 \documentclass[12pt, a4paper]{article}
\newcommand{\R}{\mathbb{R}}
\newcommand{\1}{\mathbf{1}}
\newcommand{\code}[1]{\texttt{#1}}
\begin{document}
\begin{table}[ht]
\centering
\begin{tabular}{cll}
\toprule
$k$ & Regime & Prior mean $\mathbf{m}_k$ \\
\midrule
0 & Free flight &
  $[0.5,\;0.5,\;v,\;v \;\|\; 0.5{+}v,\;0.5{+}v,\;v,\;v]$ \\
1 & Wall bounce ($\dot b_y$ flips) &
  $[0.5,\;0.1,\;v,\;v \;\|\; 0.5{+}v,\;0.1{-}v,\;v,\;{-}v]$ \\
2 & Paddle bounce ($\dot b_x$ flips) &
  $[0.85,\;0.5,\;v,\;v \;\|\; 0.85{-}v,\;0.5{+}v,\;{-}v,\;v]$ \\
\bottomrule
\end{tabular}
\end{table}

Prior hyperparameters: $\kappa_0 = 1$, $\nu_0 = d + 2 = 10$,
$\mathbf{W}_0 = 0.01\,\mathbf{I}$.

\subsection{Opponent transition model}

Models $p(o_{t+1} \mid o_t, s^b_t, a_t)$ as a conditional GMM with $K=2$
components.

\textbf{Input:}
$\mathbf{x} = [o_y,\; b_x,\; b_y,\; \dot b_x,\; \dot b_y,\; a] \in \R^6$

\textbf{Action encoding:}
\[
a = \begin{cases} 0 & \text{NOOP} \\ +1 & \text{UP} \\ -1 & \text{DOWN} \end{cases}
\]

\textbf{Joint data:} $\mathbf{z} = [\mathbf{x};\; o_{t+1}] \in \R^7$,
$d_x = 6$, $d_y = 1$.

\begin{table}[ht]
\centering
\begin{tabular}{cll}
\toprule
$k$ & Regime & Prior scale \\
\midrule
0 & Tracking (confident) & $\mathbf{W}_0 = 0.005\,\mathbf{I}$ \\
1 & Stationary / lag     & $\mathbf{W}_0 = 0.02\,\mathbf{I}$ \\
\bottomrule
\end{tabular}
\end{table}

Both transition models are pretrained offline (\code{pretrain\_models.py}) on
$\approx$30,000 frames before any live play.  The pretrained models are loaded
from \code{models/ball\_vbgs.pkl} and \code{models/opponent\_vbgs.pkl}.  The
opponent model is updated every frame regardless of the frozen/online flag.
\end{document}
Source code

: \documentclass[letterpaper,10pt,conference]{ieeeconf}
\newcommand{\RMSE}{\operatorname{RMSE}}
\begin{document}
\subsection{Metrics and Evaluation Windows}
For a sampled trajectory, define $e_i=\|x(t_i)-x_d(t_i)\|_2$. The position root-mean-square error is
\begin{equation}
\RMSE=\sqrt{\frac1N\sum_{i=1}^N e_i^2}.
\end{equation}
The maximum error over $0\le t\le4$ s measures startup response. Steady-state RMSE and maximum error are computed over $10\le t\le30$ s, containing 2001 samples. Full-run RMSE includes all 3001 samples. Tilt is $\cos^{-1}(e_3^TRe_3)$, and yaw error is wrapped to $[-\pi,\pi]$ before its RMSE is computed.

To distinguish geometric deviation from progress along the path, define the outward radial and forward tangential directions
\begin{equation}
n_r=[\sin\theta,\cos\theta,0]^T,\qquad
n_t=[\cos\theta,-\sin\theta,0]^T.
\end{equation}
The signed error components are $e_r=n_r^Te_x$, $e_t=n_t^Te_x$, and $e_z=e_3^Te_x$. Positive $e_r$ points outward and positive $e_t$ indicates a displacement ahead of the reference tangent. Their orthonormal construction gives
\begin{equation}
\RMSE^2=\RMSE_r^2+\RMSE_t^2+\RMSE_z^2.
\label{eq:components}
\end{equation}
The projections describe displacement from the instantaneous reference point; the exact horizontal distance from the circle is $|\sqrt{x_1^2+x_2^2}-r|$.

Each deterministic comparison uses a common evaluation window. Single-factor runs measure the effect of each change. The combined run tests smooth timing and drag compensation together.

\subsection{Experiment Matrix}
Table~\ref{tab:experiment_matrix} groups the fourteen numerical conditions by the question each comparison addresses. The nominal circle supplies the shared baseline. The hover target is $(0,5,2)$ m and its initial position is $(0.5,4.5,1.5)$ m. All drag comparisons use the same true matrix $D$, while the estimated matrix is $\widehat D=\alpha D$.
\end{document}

◆ ◆ ◆ ◆

INSTRUCTIONS TO FOLLOW — Copy out the data shown above in full. Match it exactly.

SOLVED PROBLEM —
 \documentclass[12pt, a4paper]{article}
\newcommand{\R}{\mathbb{R}}
\newcommand{\1}{\mathbf{1}}
\newcommand{\code}[1]{\texttt{#1}}
\begin{document}
\begin{table}[ht]
\centering
\begin{tabular}{cll}
\toprule
$k$ & Regime & Prior mean $\mathbf{m}_k$ \\
\midrule
0 & Free flight &
  $[0.5,\;0.5,\;v,\;v \;\|\; 0.5{+}v,\;0.5{+}v,\;v,\;v]$ \\
1 & Wall bounce ($\dot b_y$ flips) &
  $[0.5,\;0.1,\;v,\;v \;\|\; 0.5{+}v,\;0.1{-}v,\;v,\;{-}v]$ \\
2 & Paddle bounce ($\dot b_x$ flips) &
  $[0.85,\;0.5,\;v,\;v \;\|\; 0.85{-}v,\;0.5{+}v,\;{-}v,\;v]$ \\
\bottomrule
\end{tabular}
\end{table}

Prior hyperparameters: $\kappa_0 = 1$, $\nu_0 = d + 2 = 10$,
$\mathbf{W}_0 = 0.01\,\mathbf{I}$.

\subsection{Opponent transition model}

Models $p(o_{t+1} \mid o_t, s^b_t, a_t)$ as a conditional GMM with $K=2$
components.

\textbf{Input:}
$\mathbf{x} = [o_y,\; b_x,\; b_y,\; \dot b_x,\; \dot b_y,\; a] \in \R^6$

\textbf{Action encoding:}
\[
a = \begin{cases} 0 & \text{NOOP} \\ +1 & \text{UP} \\ -1 & \text{DOWN} \end{cases}
\]

\textbf{Joint data:} $\mathbf{z} = [\mathbf{x};\; o_{t+1}] \in \R^7$,
$d_x = 6$, $d_y = 1$.

\begin{table}[ht]
\centering
\begin{tabular}{cll}
\toprule
$k$ & Regime & Prior scale \\
\midrule
0 & Tracking (confident) & $\mathbf{W}_0 = 0.005\,\mathbf{I}$ \\
1 & Stationary / lag     & $\mathbf{W}_0 = 0.02\,\mathbf{I}$ \\
\bottomrule
\end{tabular}
\end{table}

Both transition models are pretrained offline (\code{pretrain\_models.py}) on
$\approx$30,000 frames before any live play.  The pretrained models are loaded
from \code{models/ball\_vbgs.pkl} and \code{models/opponent\_vbgs.pkl}.  The
opponent model is updated every frame regardless of the frozen/online flag.
\end{document}
Source code

: \documentclass[letterpaper,10pt,conference]{ieeeconf}
\newcommand{\RMSE}{\operatorname{RMSE}}
\begin{document}
\subsection{Metrics and Evaluation Windows}
For a sampled trajectory, define $e_i=\|x(t_i)-x_d(t_i)\|_2$. The position root-mean-square error is
\begin{equation}
\RMSE=\sqrt{\frac1N\sum_{i=1}^N e_i^2}.
\end{equation}
The maximum error over $0\le t\le4$ s measures startup response. Steady-state RMSE and maximum error are computed over $10\le t\le30$ s, containing 2001 samples. Full-run RMSE includes all 3001 samples. Tilt is $\cos^{-1}(e_3^TRe_3)$, and yaw error is wrapped to $[-\pi,\pi]$ before its RMSE is computed.

To distinguish geometric deviation from progress along the path, define the outward radial and forward tangential directions
\begin{equation}
n_r=[\sin\theta,\cos\theta,0]^T,\qquad
n_t=[\cos\theta,-\sin\theta,0]^T.
\end{equation}
The signed error components are $e_r=n_r^Te_x$, $e_t=n_t^Te_x$, and $e_z=e_3^Te_x$. Positive $e_r$ points outward and positive $e_t$ indicates a displacement ahead of the reference tangent. Their orthonormal construction gives
\begin{equation}
\RMSE^2=\RMSE_r^2+\RMSE_t^2+\RMSE_z^2.
\label{eq:components}
\end{equation}
The projections describe displacement from the instantaneous reference point; the exact horizontal distance from the circle is $|\sqrt{x_1^2+x_2^2}-r|$.

Each deterministic comparison uses a common evaluation window. Single-factor runs measure the effect of each change. The combined run tests smooth timing and drag compensation together.

\subsection{Experiment Matrix}
Table~\ref{tab:experiment_matrix} groups the fourteen numerical conditions by the question each comparison addresses. The nominal circle supplies the shared baseline. The hover target is $(0,5,2)$ m and its initial position is $(0.5,4.5,1.5)$ m. All drag comparisons use the same true matrix $D$, while the estimated matrix is $\widehat D=\alpha D$.
\end{document}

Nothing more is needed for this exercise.